Below is some data. Retype exactly the lines starting at the one with "V+\sigma \dd S" and ending at the one with "如果对 $F$ 作泰勒展开，准确到二级，则有".

> Information given:
--------------------
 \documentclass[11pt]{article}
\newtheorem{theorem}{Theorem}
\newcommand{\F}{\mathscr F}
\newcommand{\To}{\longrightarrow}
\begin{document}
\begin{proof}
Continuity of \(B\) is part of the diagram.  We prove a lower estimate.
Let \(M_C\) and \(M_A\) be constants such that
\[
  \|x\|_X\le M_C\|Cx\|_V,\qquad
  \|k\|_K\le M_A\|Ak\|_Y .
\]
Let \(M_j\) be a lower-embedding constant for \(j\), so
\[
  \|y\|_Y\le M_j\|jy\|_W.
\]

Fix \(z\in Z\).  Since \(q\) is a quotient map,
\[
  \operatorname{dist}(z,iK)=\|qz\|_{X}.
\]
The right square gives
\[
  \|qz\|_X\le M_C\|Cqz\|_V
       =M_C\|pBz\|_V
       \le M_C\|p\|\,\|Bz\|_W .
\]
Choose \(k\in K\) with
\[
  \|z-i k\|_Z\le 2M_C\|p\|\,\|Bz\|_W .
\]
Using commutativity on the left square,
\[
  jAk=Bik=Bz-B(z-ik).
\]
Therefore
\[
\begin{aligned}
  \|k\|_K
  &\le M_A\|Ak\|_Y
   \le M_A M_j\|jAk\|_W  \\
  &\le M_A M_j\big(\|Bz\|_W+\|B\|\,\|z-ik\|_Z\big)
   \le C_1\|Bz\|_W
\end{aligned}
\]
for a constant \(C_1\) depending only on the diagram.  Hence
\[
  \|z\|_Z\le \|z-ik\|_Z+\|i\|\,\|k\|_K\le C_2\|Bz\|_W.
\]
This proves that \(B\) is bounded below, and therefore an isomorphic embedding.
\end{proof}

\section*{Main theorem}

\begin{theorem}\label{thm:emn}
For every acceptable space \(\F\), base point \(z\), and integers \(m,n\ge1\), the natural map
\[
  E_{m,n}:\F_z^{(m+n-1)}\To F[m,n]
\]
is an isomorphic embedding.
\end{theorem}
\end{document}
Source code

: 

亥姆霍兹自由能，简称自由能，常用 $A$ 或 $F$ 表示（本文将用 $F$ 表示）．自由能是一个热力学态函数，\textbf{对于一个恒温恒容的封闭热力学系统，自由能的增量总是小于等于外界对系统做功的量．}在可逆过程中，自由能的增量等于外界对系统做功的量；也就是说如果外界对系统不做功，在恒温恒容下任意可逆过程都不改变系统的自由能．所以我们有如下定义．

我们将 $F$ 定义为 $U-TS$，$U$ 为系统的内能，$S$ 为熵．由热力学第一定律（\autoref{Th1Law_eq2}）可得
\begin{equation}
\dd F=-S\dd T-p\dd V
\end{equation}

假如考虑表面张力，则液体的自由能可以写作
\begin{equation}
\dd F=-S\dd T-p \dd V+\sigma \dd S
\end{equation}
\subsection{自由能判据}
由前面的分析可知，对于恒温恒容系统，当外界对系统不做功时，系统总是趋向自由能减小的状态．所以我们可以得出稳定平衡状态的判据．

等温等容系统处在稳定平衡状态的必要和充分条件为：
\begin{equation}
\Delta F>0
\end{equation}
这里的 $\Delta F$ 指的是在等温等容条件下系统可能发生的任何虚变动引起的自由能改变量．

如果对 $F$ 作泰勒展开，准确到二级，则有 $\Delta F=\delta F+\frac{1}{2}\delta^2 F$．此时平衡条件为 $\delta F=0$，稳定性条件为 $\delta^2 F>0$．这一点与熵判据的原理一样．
--------------------
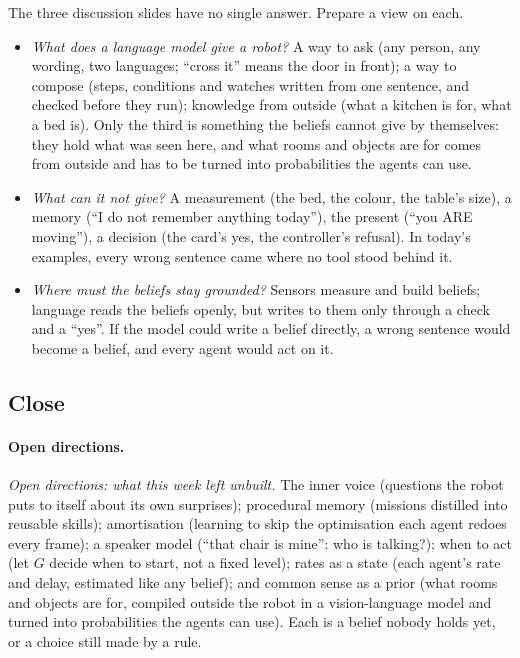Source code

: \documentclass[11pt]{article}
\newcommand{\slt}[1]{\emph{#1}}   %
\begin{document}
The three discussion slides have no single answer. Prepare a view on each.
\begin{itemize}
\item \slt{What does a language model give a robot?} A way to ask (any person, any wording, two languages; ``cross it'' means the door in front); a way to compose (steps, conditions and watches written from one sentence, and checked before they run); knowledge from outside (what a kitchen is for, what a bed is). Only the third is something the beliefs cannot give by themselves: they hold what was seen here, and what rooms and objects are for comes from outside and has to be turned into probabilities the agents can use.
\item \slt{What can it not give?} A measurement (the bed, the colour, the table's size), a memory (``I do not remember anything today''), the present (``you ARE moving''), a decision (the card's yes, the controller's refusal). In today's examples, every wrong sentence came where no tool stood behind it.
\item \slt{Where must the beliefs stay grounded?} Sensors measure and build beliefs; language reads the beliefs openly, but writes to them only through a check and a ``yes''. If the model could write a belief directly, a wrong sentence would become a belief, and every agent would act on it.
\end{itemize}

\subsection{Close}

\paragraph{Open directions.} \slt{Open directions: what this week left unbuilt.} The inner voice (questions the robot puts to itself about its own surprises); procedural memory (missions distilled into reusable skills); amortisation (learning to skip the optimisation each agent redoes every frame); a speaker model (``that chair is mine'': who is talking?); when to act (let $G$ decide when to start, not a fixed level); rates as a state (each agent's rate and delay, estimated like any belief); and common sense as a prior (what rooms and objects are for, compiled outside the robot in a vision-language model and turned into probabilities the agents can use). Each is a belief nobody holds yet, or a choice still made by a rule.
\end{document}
--------------------
> Output for this task:
\dd F=-S\dd T-p \dd V+\sigma \dd S
\end{equation}
\subsection{自由能判据}
由前面的分析可知，对于恒温恒容系统，当外界对系统不做功时，系统总是趋向自由能减小的状态．所以我们可以得出稳定平衡状态的判据．

等温等容系统处在稳定平衡状态的必要和充分条件为：
\begin{equation}
\Delta F>0
\end{equation}
这里的 $\Delta F$ 指的是在等温等容条件下系统可能发生的任何虚变动引起的自由能改变量．

如果对 $F$ 作泰勒展开，准确到二级，则有 $\Delta F=\delta F+\frac{1}{2}\delta^2 F$．此时平衡条件为 $\delta F=0$，稳定性条件为 $\delta^2 F>0$．这一点与熵判据的原理一样．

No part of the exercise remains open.